By building the Sand Motor (also known as Sand Engine), a peninsula on the coast near Ter Heijde, we try to find out whether nature can spread sand along the coast for us. It goes without saying that the Dutch government is not experimenting with the safety of its people: the coastal defences are now at maximum strength as the Sand Motor starts to take shape.

Between March 2011 and November 2011, Rijkswaterstaat and the provincial authority of Zuid-Holland created the hook-shaped peninsula. It extends 1 km into the sea and is 2 km wide where it joins the shore. Trailing suction hopper dredgers picked up the sand ten kilometres off the coast and took it to the right place. Two offshore replenishment locations alongside the peninsula are also part of the Sand Motor. 

Building with Nature
The Sand Motor is a great example of building with nature. By depositing a large amount of sand in a single operation, we can avoid repeated disruption of the vulnerable seabed. Nature will take the sand to the right place for us. If the Sand Motor fulfils our expectations, sand replenishment off the Delfland Coast will be unnecessary for the next 20 years.

Unique in the world
The Sand Motor is the first experiment of its kind. With this pilot project, the Netherlands is continuing to set the standard in water management. In 2011, we are doing this by actually working with water, instead of against it. If the Sand Motor works as we expect, the concept can be rolled out to other places in the Netherlands and the rest of the world.

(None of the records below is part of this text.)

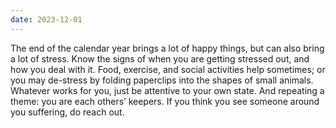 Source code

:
 ```yaml
---
date: 2023-12-01
---
```


The end of the calendar year brings a lot of happy things, but can also bring a
lot of stress.  Know the signs of when you are getting stressed out, and how
you deal with it.  Food, exercise, and social activities help sometimes; or you
may de-stress by folding paperclips into the shapes of small animals.  Whatever
works for you, just be attentive to your own state.  And repeating a theme: you
are each others’ keepers.  If you think you see someone around you suffering,
do reach out.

Scientists are studying how the Sand Motor develops to see whether this innovative method for coastal protection does indeed work. Measurement data are also needed to manage the Sand Motor properly. One example is mapping out new currents so we know where it is safe to bathe. But we also want to see which animals visit the Sand Motor, and how visitors spend their leisure time on the Sand Motor.

Bathing safely
The hook-shaped peninsula will change the form of the coast, creating new currents. The provincial authority of Zuid-Holland and the beach rescue services will issue bathing recommendations as the situation develops, because it will not be safe to go into the sea everywhere. So you should keep an eye on signs on the beach, and always follow the recommendations of the beach rescue services. Immediately after construction, there will be a ban on bathing in the area of the Sand Motor. The ban will be lifted in designated areas only when we are sure that bathing is safe. The ban is expected to remain in place for the northernmost tip of the Sand Motor.

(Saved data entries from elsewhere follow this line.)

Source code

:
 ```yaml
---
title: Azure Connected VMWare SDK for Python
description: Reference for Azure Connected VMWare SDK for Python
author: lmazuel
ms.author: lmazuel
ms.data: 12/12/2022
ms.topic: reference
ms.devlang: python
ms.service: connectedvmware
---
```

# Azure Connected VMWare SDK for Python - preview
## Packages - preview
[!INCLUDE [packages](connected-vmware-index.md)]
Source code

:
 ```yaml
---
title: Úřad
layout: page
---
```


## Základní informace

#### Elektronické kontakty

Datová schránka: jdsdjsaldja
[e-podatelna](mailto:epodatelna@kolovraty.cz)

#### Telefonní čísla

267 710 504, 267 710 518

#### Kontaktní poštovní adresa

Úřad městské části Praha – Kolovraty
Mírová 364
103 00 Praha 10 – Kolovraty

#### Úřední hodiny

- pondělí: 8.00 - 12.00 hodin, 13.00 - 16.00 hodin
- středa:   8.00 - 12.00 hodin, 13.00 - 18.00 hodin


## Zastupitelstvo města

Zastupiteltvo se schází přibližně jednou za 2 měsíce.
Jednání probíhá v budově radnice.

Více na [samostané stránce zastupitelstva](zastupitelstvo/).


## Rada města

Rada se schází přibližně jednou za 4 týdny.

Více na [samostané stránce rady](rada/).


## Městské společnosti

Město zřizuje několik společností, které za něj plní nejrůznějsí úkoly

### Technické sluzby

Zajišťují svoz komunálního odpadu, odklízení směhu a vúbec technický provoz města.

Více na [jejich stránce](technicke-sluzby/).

The Sand Motor: space, and peace and quiet
The Sand Motor is open for recreational purposes. Visitors are able to ramble over the enormous sand shoal. Seals may also be present on the Sand Motor. Of course, nature - young dunes for example - needs time to develop. After a few years, visitors will be able to forage in the new nature, which will be allowed to develop freely on the Sand Motor. The Sand Motor provides a new option for anybody looking for space, and peace and quiet, as a refuge from the hectic life in the cities of the western Netherlands.